Until today, there could be some debate about the applicability of Twombly to non-antitrust cases. No longer. Not after today's Supreme Court decision in Ashcroft v Iqbal, No. 07-1015 (U.S. May 18, 2009).
The decision is here: Download 07-1015
The case involved a Bivens action against former Attorney General Ashcroft, and others, by a Pakistani national alleging that he was detained and held under restrictive conditions on the basis of his race, religion, or national origin.
As discussed at SCOTUS blog, here , the Supreme Court held that high officials like Ashcroft cannot be held liable for misconduct of actors down the ranks, but only for their only misconduct. The decision thus obviously taps into the ongoing debate about culpability for the torture of terrorism suspects.
But, more significantly, for antitrust practitioners, the decision was made on pleading grounds, applying Twombly. Here, the decision breaks new ground in a couple of ways:
First, the Supreme Court expressly lays out the role for "judicial experience and common sense" in conducting the plausibility analysis:
"Determining whether a complaint states a plausible claim for relief will ... be a context-specific task that requires the reviewing court to draw on its judicial experience and common sense."
It is ironic that this expansion of judicial discretion is being championed by the conservative wing of the Court.
Second, the Court identified some statements it found "conclusory," including that:
Mueller was "instrumental" in adopting and executing the policy. (See Slip Op at 16-17)

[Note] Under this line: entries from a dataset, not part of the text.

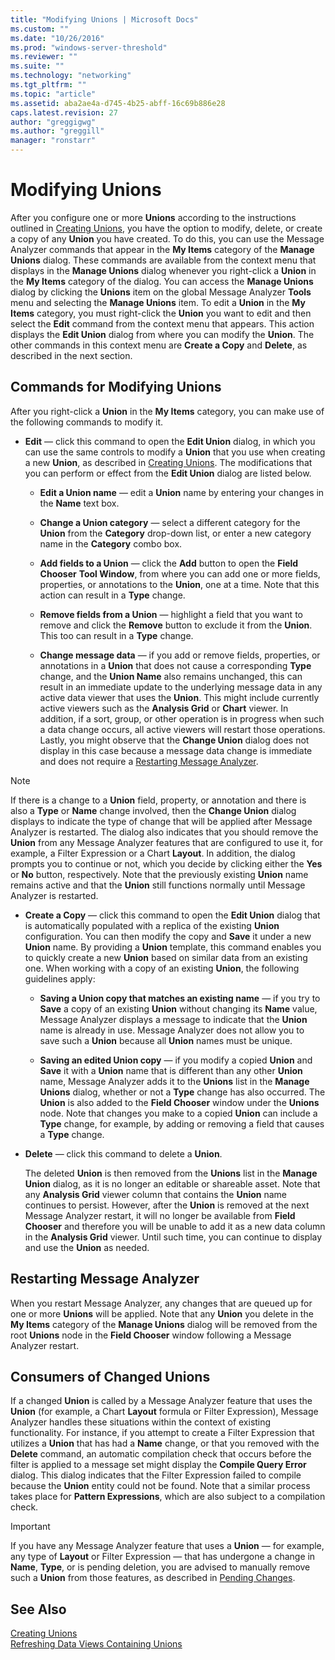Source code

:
```yaml
---
title: "Modifying Unions | Microsoft Docs"
ms.custom: ""
ms.date: "10/26/2016"
ms.prod: "windows-server-threshold"
ms.reviewer: ""
ms.suite: ""
ms.technology: "networking"
ms.tgt_pltfrm: ""
ms.topic: "article"
ms.assetid: aba2ae4a-d745-4b25-abff-16c69b886e28
caps.latest.revision: 27
author: "greggigwg"
ms.author: "greggill"
manager: "ronstarr"
---
```


# Modifying Unions

After you configure one or more **Unions** according to the instructions outlined in [Creating Unions](creating-unions.md), you have the option to modify, delete, or create a copy of any **Union** you have created. To do this, you can use the Message Analyzer  commands that appear in the **My Items** category of the **Manage Unions** dialog. These commands are available from the context menu that displays in the **Manage Unions** dialog whenever you right-click a **Union** in the **My Items** category of the dialog. You can access the **Manage Unions** dialog by clicking the **Unions** item on the global Message Analyzer **Tools** menu and selecting the **Manage Unions** item. To edit a **Union** in the **My Items** category, you must right-click the **Union** you want to edit and then select the **Edit** command from the context menu that appears. This action displays the **Edit Union** dialog from where you can modify the **Union**. The other commands in this context menu are **Create a Copy** and **Delete**, as described in the next section.  
  
## Commands for Modifying Unions  

 After you right-click a **Union** in the **My Items** category, you can make use of the following commands to modify it.  
  
-   **Edit** — click this command to open the **Edit Union** dialog, in which you can use the same controls to modify a **Union** that you use when creating a new **Union**, as described in [Creating Unions](creating-unions.md). The modifications that you can perform or effect from the **Edit Union** dialog are listed below.  
  
    -   **Edit a Union name** — edit a **Union** name by entering your changes in the **Name** text box.  
  
    -   **Change a Union category** — select a different category for the **Union** from the **Category** drop-down list, or enter a new category name in the **Category** combo box.  
  
    -   **Add fields to a Union** — click the **Add** button to open the **Field Chooser** **Tool Window**, from where you can add one or more fields, properties, or annotations to the **Union**, one at a time. Note that this action can result in a **Type** change.  
  
    -   **Remove fields from a Union** — highlight a field that you want to remove and click the **Remove** button to exclude it from the **Union**. This too can result in a **Type** change.  
  
    -   **Change message data** — if you add or remove fields, properties, or annotations in a **Union** that does not cause a corresponding **Type** change, and the **Union Name** also remains unchanged, this can result in an immediate update to the underlying message data in any active data viewer that uses the **Union**. This might include currently active viewers such as the **Analysis Grid** or **Chart** viewer. In addition, if a sort, group, or other operation is in progress when such a data change occurs, all active viewers will restart those operations. Lastly, you might observe that the **Change Union** dialog does not display in this case because a message data change is immediate and does not require a [Restarting Message Analyzer](modifying-unions.md#BKMK_MARestart).  
  
 > [!NOTE]
 >  If there is a change to a **Union** field, property, or annotation and there is also a **Type** or **Name** change involved, then the **Change Union** dialog displays to indicate the type of change that will be applied after Message Analyzer is restarted. The dialog also indicates that you should remove the **Union** from any Message Analyzer features that are configured to use it, for example, a Filter Expression or a Chart **Layout**. In addition, the dialog prompts you to continue or not, which you decide by clicking either the **Yes** or **No** button, respectively. Note that the previously existing **Union** name remains active and that the **Union** still functions normally until Message Analyzer is restarted.  
  
-   **Create a Copy** — click this command to open the **Edit Union** dialog that is automatically populated with a replica of the existing **Union** configuration. You can then modify the copy and **Save** it under a new **Union** name. By providing a **Union** template, this command enables you to quickly create a new **Union** based on similar data from an existing one. When working with a copy of an existing **Union**, the following guidelines apply:  
  
    -   **Saving a Union copy that matches an existing name** — if you try to **Save** a copy of an existing **Union** without changing its **Name** value, Message Analyzer displays a message to indicate that the **Union** name is already in use. Message Analyzer does not allow you to save such a **Union** because all **Union** names must be unique.  
  
    -   **Saving an edited Union copy** — if you modify a copied **Union** and **Save** it with a **Union** name that is different than any other **Union** name, Message Analyzer adds it to the **Unions** list in the **Manage Unions** dialog, whether or not a **Type** change has also occurred. The **Union** is also added to the **Field Chooser** window under the **Unions** node. Note that changes you make to a copied **Union** can include a **Type** change, for example, by adding or removing a field that causes a **Type** change.  
  
-   **Delete** — click this command to delete a **Union**.  
  
     The deleted **Union** is then removed from the **Unions** list in the **Manage Union** dialog, as it is no longer an editable or shareable asset. Note that any **Analysis Grid** viewer column that contains the **Union** name continues to persist. However, after the **Union** is removed at the next Message Analyzer restart, it will no longer be available from **Field Chooser** and therefore you will be unable to add it as a new data column in the **Analysis Grid** viewer. Until such time, you can continue to display and use the **Union** as needed.  
  
<a name="BKMK_MARestart"></a>   
## Restarting Message Analyzer  
 When you restart Message Analyzer, any changes that are queued up for one or more **Unions** will be applied. Note that any **Union** you delete in the **My Items** category of the **Manage Unions** dialog will be removed from the root **Unions** node in the **Field Chooser** window following a Message Analyzer restart.  
  
## Consumers of Changed Unions  

 If a changed **Union** is called by a Message Analyzer feature that uses the **Union** (for example, a Chart **Layout** formula or Filter Expression), Message Analyzer handles these situations within the context of existing functionality. For instance, if you attempt to create a Filter Expression that utilizes a **Union** that has had a **Name** change, or that you removed with the **Delete** command, an automatic compilation check that occurs before the filter is applied to a message set might display the **Compile Query Error** dialog. This dialog indicates that the Filter Expression failed to compile because the **Union** entity could not be found. Note that a similar process takes place for **Pattern Expressions**, which are also subject to a compilation check.  
  
> [!IMPORTANT]
>  If you have any Message Analyzer feature that uses a **Union** — for example, any type of **Layout** or Filter Expression — that has undergone a change in **Name**, **Type**, or is pending deletion, you are advised to manually remove such a **Union** from those features, as described in [Pending Changes](refreshing-data-views-containing-unions.md#BKMK_NoDataRefresh).  
  
## See Also  

[Creating Unions](creating-unions.md)   
[Refreshing Data Views Containing Unions](refreshing-data-views-containing-unions.md)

As the dissent argues, it is not at all clear that these allegations should be disregarded as "conclusory." They do plead conclusions, but to a degree, all factual allegations do.
The lasting legacy of the decision, from a pleading perspective, will undoubtedly be an ever increasing debate over what distinguishes a cognizable factual allegation from a "conclusory" one. That line has not yet been satisfactorily drawn.